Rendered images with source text
╔══
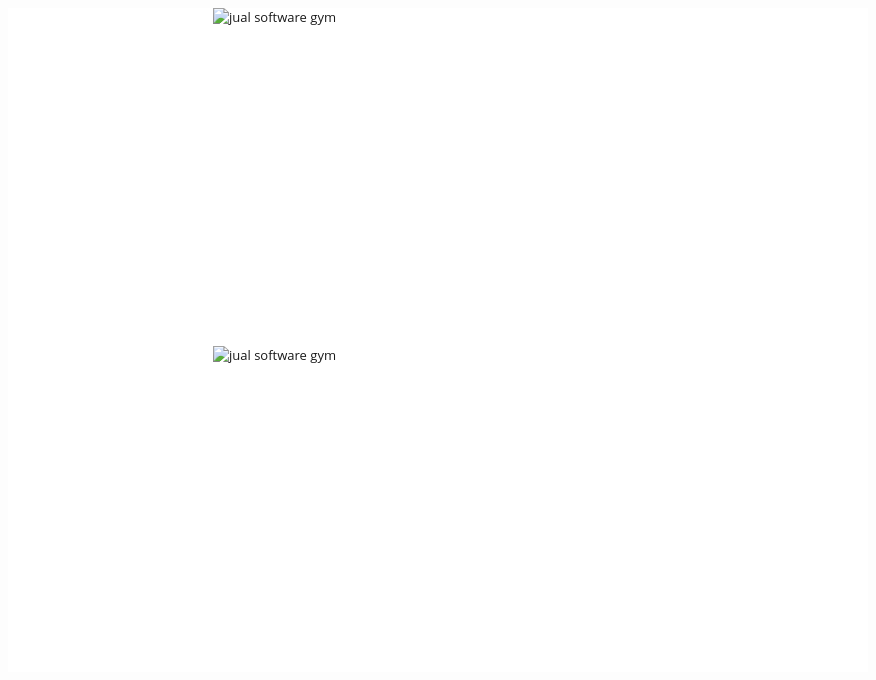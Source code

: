 <div style="background-color: white; box-sizing: border-box; color: #616161; font-family: &quot;Open Sans&quot;, sans-serif; font-size: 13px;">
<a href="https://wongblajar.files.wordpress.com/2016/05/gym6.jpg" style="border: none; box-sizing: border-box; outline: none; text-decoration-line: none;"><img alt="jual software gym" class="aligncenter wp-image-6086 size-full" data-attachment-id="6086" data-comments-opened="1" data-image-description="" data-image-meta="{&quot;aperture&quot;:&quot;0&quot;,&quot;credit&quot;:&quot;&quot;,&quot;camera&quot;:&quot;&quot;,&quot;caption&quot;:&quot;&quot;,&quot;created_timestamp&quot;:&quot;0&quot;,&quot;copyright&quot;:&quot;&quot;,&quot;focal_length&quot;:&quot;0&quot;,&quot;iso&quot;:&quot;0&quot;,&quot;shutter_speed&quot;:&quot;0&quot;,&quot;title&quot;:&quot;&quot;,&quot;orientation&quot;:&quot;0&quot;}" data-image-title="gym6" data-large-file="https://wongblajar.files.wordpress.com/2016/05/gym6.jpg?w=450&amp;h=338?w=450" data-medium-file="https://wongblajar.files.wordpress.com/2016/05/gym6.jpg?w=450&amp;h=338?w=300" data-orig-file="https://wongblajar.files.wordpress.com/2016/05/gym6.jpg?w=450&amp;h=338" data-orig-size="1024,768" data-permalink="https://wongblajar.wordpress.com/2016/05/03/gratis-software-gym/gym6/" height="338" sizes="(max-width: 450px) 100vw, 450px" src="https://wongblajar.files.wordpress.com/2016/05/gym6.jpg?w=450&amp;h=338" srcset="https://wongblajar.files.wordpress.com/2016/05/gym6.jpg?w=450&amp;h=338 450w, https://wongblajar.files.wordpress.com/2016/05/gym6.jpg?w=900&amp;h=676 900w, https://wongblajar.files.wordpress.com/2016/05/gym6.jpg?w=150&amp;h=113 150w, https://wongblajar.files.wordpress.com/2016/05/gym6.jpg?w=300&amp;h=225 300w, https://wongblajar.files.wordpress.com/2016/05/gym6.jpg?w=768&amp;h=576 768w" style="border: none; box-sizing: border-box; color: inherit; display: block; height: auto; margin-left: auto; margin-right: auto; max-width: 100%; outline: none;" title="jual software gym" width="450" /></a></div>
<div style="background-color: white; box-sizing: border-box; color: #616161; font-family: &quot;Open Sans&quot;, sans-serif; font-size: 13px;">
<a href="https://wongblajar.files.wordpress.com/2016/05/gym7.jpg" style="border: none; box-sizing: border-box; outline: none; text-decoration-line: none;"><img alt="jual software gym" class="aligncenter wp-image-6087 size-full" data-attachment-id="6087" data-comments-opened="1" data-image-description="" data-image-meta="{&quot;aperture&quot;:&quot;0&quot;,&quot;credit&quot;:&quot;&quot;,&quot;camera&quot;:&quot;&quot;,&quot;caption&quot;:&quot;&quot;,&quot;created_timestamp&quot;:&quot;0&quot;,&quot;copyright&quot;:&quot;&quot;,&quot;focal_length&quot;:&quot;0&quot;,&quot;iso&quot;:&quot;0&quot;,&quot;shutter_speed&quot;:&quot;0&quot;,&quot;title&quot;:&quot;&quot;,&quot;orientation&quot;:&quot;0&quot;}" data-image-title="gym7" data-large-file="https://wongblajar.files.wordpress.com/2016/05/gym7.jpg?w=450&amp;h=326?w=450" data-medium-file="https://wongblajar.files.wordpress.com/2016/05/gym7.jpg?w=450&amp;h=326?w=300" data-orig-file="https://wongblajar.files.wordpress.com/2016/05/gym7.jpg?w=450&amp;h=326" data-orig-size="1024,742" data-permalink="https://wongblajar.wordpress.com/2016/05/03/gratis-software-gym/gym7/" height="326" sizes="(max-width: 450px) 100vw, 450px" src="https://wongblajar.files.wordpress.com/2016/05/gym7.jpg?w=450&amp;h=326" srcset="https://wongblajar.files.wordpress.com/2016/05/gym7.jpg?w=450&amp;h=326 450w, https://wongblajar.files.wordpress.com/2016/05/gym7.jpg?w=900&amp;h=652 900w, https://wongblajar.files.wordpress.com/2016/05/gym7.jpg?w=150&amp;h=109 150w, https://wongblajar.files.wordpress.com/2016/05/gym7.jpg?w=300&amp;h=217 300w, https://wongblajar.files.wordpress.com/2016/05/gym7.jpg?w=768&amp;h=557 768w" style="border: none; box-sizing: border-box; color: inherit; display: block; height: auto; margin-left: auto; margin-right: auto; max-width: 100%; outline: none;" title="jual software gym" width="450" /></a></div>
<div style="background-color: white; box-sizing: border-box; color: #616161; font-family: &quot;Open Sans&quot;, sans-serif; font-size: 13px;">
╚══
Work instructions:
Leave out the pictures and give the rest of the records again exactly.

Problem solution:
Source code

: <div style="background-color: white; box-sizing: border-box; color: #616161; font-family: &quot;Open Sans&quot;, sans-serif; font-size: 13px;">
<a href="https://wongblajar.files.wordpress.com/2016/05/gym6.jpg" style="border: none; box-sizing: border-box; outline: none; text-decoration-line: none;"><img alt="jual software gym" class="aligncenter wp-image-6086 size-full" data-attachment-id="6086" data-comments-opened="1" data-image-description="" data-image-meta="{&quot;aperture&quot;:&quot;0&quot;,&quot;credit&quot;:&quot;&quot;,&quot;camera&quot;:&quot;&quot;,&quot;caption&quot;:&quot;&quot;,&quot;created_timestamp&quot;:&quot;0&quot;,&quot;copyright&quot;:&quot;&quot;,&quot;focal_length&quot;:&quot;0&quot;,&quot;iso&quot;:&quot;0&quot;,&quot;shutter_speed&quot;:&quot;0&quot;,&quot;title&quot;:&quot;&quot;,&quot;orientation&quot;:&quot;0&quot;}" data-image-title="gym6" data-large-file="https://wongblajar.files.wordpress.com/2016/05/gym6.jpg?w=450&amp;h=338?w=450" data-medium-file="https://wongblajar.files.wordpress.com/2016/05/gym6.jpg?w=450&amp;h=338?w=300" data-orig-file="https://wongblajar.files.wordpress.com/2016/05/gym6.jpg?w=450&amp;h=338" data-orig-size="1024,768" data-permalink="https://wongblajar.wordpress.com/2016/05/03/gratis-software-gym/gym6/" height="338" sizes="(max-width: 450px) 100vw, 450px" src="https://wongblajar.files.wordpress.com/2016/05/gym6.jpg?w=450&amp;h=338" srcset="https://wongblajar.files.wordpress.com/2016/05/gym6.jpg?w=450&amp;h=338 450w, https://wongblajar.files.wordpress.com/2016/05/gym6.jpg?w=900&amp;h=676 900w, https://wongblajar.files.wordpress.com/2016/05/gym6.jpg?w=150&amp;h=113 150w, https://wongblajar.files.wordpress.com/2016/05/gym6.jpg?w=300&amp;h=225 300w, https://wongblajar.files.wordpress.com/2016/05/gym6.jpg?w=768&amp;h=576 768w" style="border: none; box-sizing: border-box; color: inherit; display: block; height: auto; margin-left: auto; margin-right: auto; max-width: 100%; outline: none;" title="jual software gym" width="450" /></a></div>
<div style="background-color: white; box-sizing: border-box; color: #616161; font-family: &quot;Open Sans&quot;, sans-serif; font-size: 13px;">
<a href="https://wongblajar.files.wordpress.com/2016/05/gym7.jpg" style="border: none; box-sizing: border-box; outline: none; text-decoration-line: none;"><img alt="jual software gym" class="aligncenter wp-image-6087 size-full" data-attachment-id="6087" data-comments-opened="1" data-image-description="" data-image-meta="{&quot;aperture&quot;:&quot;0&quot;,&quot;credit&quot;:&quot;&quot;,&quot;camera&quot;:&quot;&quot;,&quot;caption&quot;:&quot;&quot;,&quot;created_timestamp&quot;:&quot;0&quot;,&quot;copyright&quot;:&quot;&quot;,&quot;focal_length&quot;:&quot;0&quot;,&quot;iso&quot;:&quot;0&quot;,&quot;shutter_speed&quot;:&quot;0&quot;,&quot;title&quot;:&quot;&quot;,&quot;orientation&quot;:&quot;0&quot;}" data-image-title="gym7" data-large-file="https://wongblajar.files.wordpress.com/2016/05/gym7.jpg?w=450&amp;h=326?w=450" data-medium-file="https://wongblajar.files.wordpress.com/2016/05/gym7.jpg?w=450&amp;h=326?w=300" data-orig-file="https://wongblajar.files.wordpress.com/2016/05/gym7.jpg?w=450&amp;h=326" data-orig-size="1024,742" data-permalink="https://wongblajar.wordpress.com/2016/05/03/gratis-software-gym/gym7/" height="326" sizes="(max-width: 450px) 100vw, 450px" src="https://wongblajar.files.wordpress.com/2016/05/gym7.jpg?w=450&amp;h=326" srcset="https://wongblajar.files.wordpress.com/2016/05/gym7.jpg?w=450&amp;h=326 450w, https://wongblajar.files.wordpress.com/2016/05/gym7.jpg?w=900&amp;h=652 900w, https://wongblajar.files.wordpress.com/2016/05/gym7.jpg?w=150&amp;h=109 150w, https://wongblajar.files.wordpress.com/2016/05/gym7.jpg?w=300&amp;h=217 300w, https://wongblajar.files.wordpress.com/2016/05/gym7.jpg?w=768&amp;h=557 768w" style="border: none; box-sizing: border-box; color: inherit; display: block; height: auto; margin-left: auto; margin-right: auto; max-width: 100%; outline: none;" title="jual software gym" width="450" /></a></div>
<div style="background-color: white; box-sizing: border-box; color: #616161; font-family: &quot;Open Sans&quot;, sans-serif; font-size: 13px;">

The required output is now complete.